[Stored data entries]
..........

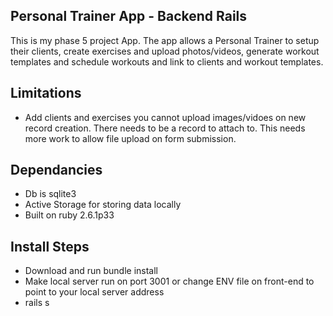 ## Personal Trainer App - Backend Rails
This is my phase 5 project App. The app allows a Personal Trainer to setup their clients, create exercises and upload photos/videos, generate workout templates and schedule workouts and link to clients and workout templates. 

## Limitations
- Add clients and exercises you cannot upload images/vidoes on new record creation. There needs to be a record to attach to. This needs more work to allow file upload on form submission.  

## Dependancies
- Db is sqlite3
- Active Storage for storing data locally
- Built on ruby 2.6.1p33

## Install Steps
- Download and run bundle install
- Make local server run on port 3001 or change ENV file on front-end to point to your local server address
- rails s


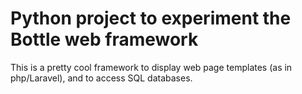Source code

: # Python project to experiment the Bottle web framework
This is a pretty cool framework to display web page templates (as in php/Laravel), and to access SQL databases.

..........

DIRECTIONS: Restate the data word for word from its first line through the line with "- Active Storage for storing data locally", leaving out any picture along the way.

RESPONSE TO THE TASK:
 ## Personal Trainer App - Backend Rails
This is my phase 5 project App. The app allows a Personal Trainer to setup their clients, create exercises and upload photos/videos, generate workout templates and schedule workouts and link to clients and workout templates. 

## Limitations
- Add clients and exercises you cannot upload images/vidoes on new record creation. There needs to be a record to attach to. This needs more work to allow file upload on form submission.  

## Dependancies
- Db is sqlite3
- Active Storage for storing data locally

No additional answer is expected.